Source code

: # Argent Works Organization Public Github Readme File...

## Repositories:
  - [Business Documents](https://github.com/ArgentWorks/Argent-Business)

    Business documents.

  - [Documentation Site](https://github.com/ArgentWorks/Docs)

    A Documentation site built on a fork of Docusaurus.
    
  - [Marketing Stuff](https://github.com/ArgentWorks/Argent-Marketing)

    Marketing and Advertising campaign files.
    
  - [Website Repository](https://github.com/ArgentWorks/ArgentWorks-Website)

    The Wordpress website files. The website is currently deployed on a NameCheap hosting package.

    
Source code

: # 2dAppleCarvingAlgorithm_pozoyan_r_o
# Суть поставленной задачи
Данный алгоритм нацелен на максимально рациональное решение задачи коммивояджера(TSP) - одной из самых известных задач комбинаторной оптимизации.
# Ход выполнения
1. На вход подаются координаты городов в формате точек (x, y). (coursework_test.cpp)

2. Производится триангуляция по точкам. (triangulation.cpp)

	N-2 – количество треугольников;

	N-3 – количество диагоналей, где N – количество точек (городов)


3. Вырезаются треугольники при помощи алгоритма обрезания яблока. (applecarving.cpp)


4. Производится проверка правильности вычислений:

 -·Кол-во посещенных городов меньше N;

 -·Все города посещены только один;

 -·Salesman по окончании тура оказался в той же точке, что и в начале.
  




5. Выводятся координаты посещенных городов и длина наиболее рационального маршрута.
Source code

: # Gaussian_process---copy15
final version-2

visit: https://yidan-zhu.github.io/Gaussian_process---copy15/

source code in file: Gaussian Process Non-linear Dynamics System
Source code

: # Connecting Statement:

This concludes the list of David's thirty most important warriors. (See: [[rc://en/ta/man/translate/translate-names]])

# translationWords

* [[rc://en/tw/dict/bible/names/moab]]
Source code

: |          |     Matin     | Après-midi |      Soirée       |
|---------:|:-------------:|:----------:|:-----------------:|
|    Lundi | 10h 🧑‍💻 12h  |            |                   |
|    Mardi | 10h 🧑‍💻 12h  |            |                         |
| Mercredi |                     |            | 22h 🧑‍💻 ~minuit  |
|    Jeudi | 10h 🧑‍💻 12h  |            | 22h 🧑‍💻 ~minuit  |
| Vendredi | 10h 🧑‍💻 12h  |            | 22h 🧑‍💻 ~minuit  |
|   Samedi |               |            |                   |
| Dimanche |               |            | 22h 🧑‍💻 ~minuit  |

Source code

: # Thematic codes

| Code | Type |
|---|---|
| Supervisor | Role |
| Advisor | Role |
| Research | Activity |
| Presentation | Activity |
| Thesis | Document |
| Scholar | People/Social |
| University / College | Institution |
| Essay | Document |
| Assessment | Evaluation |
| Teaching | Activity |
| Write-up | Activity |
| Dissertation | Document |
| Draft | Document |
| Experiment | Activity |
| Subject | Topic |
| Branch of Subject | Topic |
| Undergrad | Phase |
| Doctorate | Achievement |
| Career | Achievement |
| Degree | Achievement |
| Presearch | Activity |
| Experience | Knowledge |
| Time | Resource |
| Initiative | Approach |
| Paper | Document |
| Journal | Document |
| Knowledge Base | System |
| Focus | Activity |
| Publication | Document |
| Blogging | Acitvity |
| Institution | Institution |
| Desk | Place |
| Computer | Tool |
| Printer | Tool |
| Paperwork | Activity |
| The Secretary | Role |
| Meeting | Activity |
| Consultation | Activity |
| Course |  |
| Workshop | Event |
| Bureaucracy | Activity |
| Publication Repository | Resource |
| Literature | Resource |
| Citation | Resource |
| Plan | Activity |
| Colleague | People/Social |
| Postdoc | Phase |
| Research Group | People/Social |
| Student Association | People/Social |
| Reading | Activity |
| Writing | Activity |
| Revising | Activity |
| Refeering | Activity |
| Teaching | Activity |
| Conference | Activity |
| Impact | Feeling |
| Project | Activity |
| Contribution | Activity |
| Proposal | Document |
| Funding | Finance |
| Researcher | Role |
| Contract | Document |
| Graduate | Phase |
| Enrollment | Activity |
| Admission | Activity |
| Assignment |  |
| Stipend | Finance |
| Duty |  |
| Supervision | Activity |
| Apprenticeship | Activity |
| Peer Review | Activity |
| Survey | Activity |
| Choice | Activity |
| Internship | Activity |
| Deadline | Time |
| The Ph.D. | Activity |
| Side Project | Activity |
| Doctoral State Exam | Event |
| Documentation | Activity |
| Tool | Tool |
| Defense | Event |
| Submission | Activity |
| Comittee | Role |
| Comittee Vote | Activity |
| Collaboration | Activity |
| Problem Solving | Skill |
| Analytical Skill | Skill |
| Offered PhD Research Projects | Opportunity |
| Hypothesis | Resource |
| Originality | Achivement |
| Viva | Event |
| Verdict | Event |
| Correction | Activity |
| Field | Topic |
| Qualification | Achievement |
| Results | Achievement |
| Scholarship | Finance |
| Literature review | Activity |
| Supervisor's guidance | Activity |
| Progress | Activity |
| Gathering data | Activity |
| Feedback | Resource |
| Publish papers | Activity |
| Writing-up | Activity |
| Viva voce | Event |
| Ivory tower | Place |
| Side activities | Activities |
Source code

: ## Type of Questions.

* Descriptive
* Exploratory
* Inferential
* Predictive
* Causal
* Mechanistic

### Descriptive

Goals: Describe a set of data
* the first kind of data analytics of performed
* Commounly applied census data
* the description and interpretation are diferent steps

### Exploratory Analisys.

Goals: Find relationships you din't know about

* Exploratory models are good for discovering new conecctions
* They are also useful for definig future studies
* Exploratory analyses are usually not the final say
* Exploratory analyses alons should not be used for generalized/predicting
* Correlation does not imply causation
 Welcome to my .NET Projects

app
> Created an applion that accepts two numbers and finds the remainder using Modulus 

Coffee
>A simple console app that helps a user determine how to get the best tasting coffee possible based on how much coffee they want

---

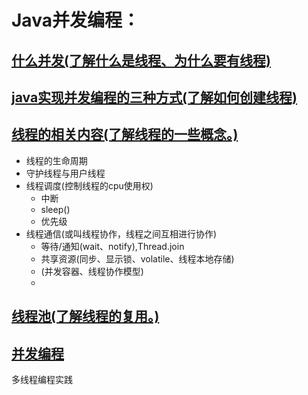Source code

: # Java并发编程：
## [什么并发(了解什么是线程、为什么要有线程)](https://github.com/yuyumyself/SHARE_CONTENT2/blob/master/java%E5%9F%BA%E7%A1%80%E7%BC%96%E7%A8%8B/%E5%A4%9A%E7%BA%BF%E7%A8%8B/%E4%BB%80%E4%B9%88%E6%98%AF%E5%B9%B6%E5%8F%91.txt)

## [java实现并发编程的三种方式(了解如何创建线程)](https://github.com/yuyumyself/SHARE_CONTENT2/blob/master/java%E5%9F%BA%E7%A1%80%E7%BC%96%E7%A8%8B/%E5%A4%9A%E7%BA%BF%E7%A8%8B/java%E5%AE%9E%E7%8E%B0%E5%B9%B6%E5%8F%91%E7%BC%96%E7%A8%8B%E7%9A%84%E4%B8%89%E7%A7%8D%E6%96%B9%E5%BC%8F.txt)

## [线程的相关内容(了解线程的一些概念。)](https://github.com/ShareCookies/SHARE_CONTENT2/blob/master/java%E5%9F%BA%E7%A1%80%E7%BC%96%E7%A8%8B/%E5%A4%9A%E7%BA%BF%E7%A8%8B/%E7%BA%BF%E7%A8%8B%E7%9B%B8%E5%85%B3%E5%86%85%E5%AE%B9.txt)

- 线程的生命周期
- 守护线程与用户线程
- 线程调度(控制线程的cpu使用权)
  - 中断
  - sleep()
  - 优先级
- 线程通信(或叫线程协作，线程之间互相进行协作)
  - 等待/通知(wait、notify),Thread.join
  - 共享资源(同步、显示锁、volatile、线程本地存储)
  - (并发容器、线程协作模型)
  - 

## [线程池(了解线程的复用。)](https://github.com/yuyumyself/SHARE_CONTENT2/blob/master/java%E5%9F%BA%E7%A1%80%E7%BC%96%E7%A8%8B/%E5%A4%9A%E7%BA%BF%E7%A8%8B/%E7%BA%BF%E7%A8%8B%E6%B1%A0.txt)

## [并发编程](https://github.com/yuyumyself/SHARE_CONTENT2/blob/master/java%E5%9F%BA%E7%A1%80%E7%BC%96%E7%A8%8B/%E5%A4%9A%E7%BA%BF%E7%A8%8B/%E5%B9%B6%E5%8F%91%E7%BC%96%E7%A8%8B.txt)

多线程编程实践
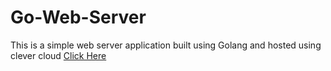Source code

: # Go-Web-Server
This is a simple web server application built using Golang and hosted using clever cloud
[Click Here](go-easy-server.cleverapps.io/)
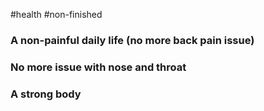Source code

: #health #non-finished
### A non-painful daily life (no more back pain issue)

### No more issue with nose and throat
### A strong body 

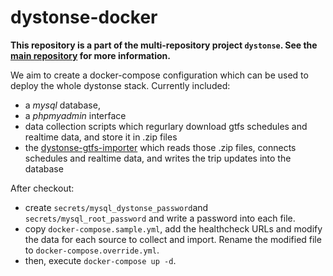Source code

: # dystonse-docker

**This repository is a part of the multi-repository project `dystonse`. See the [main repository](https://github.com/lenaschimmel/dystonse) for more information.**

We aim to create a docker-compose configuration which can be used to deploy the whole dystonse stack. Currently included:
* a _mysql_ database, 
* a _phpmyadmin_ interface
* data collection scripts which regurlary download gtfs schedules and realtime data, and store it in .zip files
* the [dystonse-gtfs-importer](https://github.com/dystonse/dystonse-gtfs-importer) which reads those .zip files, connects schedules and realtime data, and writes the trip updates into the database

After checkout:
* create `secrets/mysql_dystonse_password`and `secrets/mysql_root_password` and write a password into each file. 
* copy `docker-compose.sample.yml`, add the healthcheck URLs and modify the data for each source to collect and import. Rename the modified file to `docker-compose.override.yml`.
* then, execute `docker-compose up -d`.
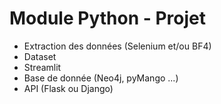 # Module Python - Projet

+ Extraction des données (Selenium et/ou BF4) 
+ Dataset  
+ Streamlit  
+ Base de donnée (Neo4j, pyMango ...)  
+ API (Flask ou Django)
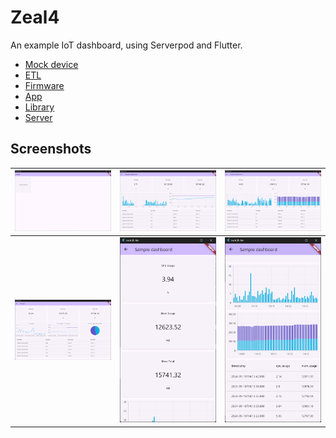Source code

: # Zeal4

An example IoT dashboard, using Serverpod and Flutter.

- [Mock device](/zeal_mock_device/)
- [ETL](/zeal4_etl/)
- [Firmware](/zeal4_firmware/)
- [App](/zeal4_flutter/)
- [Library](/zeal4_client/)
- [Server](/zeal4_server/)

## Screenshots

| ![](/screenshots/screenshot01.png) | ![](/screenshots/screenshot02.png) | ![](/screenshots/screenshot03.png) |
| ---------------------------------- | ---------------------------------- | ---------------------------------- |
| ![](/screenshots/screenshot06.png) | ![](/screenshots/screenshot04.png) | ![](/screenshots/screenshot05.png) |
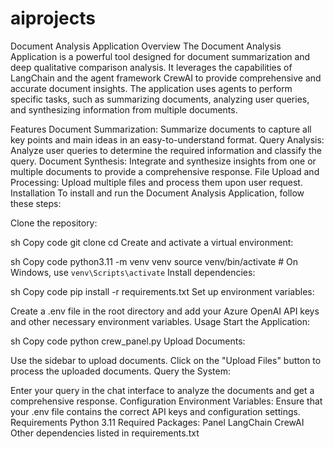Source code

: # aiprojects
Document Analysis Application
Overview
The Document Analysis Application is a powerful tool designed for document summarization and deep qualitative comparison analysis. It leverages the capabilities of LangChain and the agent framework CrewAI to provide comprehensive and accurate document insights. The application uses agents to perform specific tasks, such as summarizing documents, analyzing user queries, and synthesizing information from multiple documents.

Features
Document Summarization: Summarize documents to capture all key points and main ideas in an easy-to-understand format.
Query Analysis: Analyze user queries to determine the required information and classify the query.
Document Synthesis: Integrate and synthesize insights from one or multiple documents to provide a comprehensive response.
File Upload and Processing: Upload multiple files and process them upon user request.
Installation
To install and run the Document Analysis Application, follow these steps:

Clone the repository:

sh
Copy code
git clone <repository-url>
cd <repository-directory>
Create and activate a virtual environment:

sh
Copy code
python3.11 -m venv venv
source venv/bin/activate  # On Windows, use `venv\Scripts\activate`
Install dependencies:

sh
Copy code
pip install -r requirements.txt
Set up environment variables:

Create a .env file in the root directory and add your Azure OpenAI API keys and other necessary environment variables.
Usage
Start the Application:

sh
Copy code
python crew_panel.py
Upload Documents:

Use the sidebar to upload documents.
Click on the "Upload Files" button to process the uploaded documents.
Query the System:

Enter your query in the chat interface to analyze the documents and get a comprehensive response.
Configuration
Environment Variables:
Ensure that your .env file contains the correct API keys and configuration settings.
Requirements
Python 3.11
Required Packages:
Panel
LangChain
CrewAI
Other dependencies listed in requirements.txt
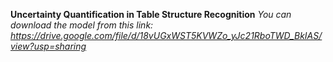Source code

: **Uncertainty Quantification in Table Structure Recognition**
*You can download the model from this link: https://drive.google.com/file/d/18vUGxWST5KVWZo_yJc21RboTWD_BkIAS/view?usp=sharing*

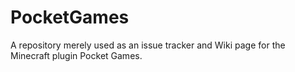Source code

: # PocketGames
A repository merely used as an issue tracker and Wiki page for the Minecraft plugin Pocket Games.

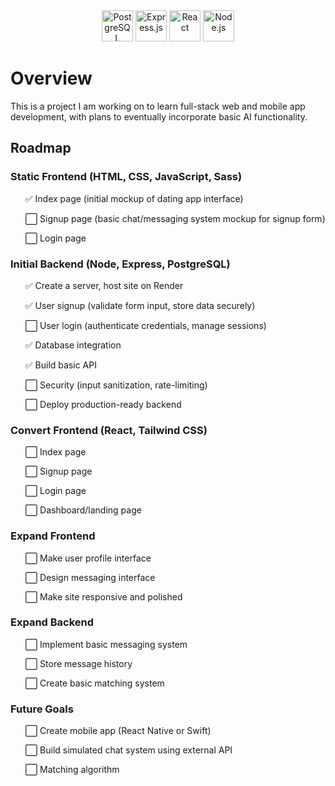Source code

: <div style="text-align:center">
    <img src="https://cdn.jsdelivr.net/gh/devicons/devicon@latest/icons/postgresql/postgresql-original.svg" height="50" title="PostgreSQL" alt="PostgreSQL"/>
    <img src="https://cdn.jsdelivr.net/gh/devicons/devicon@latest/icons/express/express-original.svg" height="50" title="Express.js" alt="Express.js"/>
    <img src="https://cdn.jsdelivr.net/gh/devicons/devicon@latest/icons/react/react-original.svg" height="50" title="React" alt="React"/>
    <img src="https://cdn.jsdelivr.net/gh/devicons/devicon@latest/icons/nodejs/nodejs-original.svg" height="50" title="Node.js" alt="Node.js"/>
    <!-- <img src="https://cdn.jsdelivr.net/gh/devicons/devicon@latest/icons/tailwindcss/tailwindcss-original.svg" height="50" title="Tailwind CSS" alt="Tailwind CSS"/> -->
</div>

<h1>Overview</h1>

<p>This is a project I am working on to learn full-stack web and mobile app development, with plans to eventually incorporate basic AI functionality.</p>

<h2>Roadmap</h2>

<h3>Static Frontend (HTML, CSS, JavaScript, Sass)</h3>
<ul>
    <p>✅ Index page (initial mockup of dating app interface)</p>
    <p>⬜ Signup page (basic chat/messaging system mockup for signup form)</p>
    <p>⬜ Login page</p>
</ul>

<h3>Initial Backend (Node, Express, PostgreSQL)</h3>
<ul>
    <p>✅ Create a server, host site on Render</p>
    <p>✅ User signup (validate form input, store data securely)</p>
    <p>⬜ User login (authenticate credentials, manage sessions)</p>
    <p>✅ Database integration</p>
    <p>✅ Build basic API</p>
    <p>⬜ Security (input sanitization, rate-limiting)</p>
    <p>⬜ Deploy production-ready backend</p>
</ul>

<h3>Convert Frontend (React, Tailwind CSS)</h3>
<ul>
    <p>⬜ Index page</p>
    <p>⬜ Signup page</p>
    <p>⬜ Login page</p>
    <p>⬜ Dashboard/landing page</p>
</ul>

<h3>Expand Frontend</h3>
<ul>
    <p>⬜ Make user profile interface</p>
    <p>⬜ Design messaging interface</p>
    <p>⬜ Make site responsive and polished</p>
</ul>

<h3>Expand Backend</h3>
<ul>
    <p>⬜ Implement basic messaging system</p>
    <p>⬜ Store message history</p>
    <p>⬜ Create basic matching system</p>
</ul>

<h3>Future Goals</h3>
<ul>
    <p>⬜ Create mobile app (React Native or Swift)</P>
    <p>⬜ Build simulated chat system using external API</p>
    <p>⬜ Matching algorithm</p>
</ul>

* [Requirement]: Among the entries above, the lines between the ones containing "Contract | Document |" and "Originality | Achivement |", inclusive, are to be transcribed exactly. No other line is to be given.

* [Exercise response]:
| Contract | Document |
| Graduate | Phase |
| Enrollment | Activity |
| Admission | Activity |
| Assignment |  |
| Stipend | Finance |
| Duty |  |
| Supervision | Activity |
| Apprenticeship | Activity |
| Peer Review | Activity |
| Survey | Activity |
| Choice | Activity |
| Internship | Activity |
| Deadline | Time |
| The Ph.D. | Activity |
| Side Project | Activity |
| Doctoral State Exam | Event |
| Documentation | Activity |
| Tool | Tool |
| Defense | Event |
| Submission | Activity |
| Comittee | Role |
| Comittee Vote | Activity |
| Collaboration | Activity |
| Problem Solving | Skill |
| Analytical Skill | Skill |
| Offered PhD Research Projects | Opportunity |
| Hypothesis | Resource |
| Originality | Achivement |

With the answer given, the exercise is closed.